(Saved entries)

###

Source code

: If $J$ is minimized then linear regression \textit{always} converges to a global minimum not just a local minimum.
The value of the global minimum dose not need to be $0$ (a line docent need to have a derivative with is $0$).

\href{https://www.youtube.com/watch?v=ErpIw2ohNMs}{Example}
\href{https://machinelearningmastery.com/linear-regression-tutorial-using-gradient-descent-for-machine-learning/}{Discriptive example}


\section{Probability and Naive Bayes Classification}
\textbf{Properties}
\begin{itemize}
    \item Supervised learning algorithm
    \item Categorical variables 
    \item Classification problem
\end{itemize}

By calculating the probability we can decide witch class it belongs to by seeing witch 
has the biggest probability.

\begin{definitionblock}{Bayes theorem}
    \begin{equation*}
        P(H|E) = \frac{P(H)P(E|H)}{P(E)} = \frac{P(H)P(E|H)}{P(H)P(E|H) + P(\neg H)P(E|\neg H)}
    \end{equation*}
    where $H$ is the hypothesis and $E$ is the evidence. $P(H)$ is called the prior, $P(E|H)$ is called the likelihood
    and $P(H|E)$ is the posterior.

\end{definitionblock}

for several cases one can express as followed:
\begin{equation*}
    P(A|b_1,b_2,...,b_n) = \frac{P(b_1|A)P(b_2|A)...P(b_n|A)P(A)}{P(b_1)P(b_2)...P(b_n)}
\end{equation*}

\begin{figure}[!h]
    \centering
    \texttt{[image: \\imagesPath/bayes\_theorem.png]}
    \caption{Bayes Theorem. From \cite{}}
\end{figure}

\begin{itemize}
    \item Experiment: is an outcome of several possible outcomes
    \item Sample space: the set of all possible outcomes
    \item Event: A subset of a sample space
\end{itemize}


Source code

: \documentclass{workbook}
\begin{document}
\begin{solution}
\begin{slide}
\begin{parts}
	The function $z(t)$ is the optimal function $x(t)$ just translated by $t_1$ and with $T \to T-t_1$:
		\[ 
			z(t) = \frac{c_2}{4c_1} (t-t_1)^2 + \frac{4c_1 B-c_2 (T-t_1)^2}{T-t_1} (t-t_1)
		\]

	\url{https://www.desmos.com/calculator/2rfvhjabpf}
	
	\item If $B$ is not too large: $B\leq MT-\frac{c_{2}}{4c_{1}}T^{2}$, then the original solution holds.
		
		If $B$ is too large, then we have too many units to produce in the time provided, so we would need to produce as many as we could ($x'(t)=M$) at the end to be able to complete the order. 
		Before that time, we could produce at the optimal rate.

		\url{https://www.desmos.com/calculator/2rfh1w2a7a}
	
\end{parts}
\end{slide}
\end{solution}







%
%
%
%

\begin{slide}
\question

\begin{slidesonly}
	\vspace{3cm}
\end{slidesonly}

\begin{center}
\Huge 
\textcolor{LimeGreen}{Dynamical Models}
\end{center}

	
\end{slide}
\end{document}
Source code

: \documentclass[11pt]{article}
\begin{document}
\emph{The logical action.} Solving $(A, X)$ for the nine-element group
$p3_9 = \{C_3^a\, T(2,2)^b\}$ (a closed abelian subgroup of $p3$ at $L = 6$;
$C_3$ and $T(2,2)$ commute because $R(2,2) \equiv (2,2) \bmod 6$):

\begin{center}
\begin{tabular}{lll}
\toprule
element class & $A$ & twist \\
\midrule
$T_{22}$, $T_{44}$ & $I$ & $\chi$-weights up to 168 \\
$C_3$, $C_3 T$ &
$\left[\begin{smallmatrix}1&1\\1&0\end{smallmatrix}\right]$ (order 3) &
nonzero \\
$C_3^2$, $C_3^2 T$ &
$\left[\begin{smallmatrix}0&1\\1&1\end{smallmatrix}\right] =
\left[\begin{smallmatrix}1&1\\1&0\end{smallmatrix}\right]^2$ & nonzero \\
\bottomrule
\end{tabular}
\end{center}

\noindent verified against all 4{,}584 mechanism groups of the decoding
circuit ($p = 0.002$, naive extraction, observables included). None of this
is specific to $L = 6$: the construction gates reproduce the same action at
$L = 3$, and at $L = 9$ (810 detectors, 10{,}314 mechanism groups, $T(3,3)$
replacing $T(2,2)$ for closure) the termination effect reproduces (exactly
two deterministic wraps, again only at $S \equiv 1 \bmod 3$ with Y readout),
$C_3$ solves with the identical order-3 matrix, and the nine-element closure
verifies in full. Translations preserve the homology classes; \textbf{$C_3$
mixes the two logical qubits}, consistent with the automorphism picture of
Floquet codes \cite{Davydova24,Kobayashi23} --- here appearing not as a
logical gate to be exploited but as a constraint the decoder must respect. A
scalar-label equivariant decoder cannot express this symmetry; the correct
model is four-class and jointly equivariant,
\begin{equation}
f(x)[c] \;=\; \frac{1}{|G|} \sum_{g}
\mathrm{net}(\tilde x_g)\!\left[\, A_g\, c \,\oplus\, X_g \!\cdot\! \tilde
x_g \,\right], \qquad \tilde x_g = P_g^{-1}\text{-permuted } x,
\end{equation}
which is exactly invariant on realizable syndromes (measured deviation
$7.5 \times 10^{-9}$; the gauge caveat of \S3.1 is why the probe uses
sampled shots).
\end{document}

###

* [Task to carry out]:
If a line of the records holds the word "desmos", count it; report only the total.

* [Response to this exercise]:
2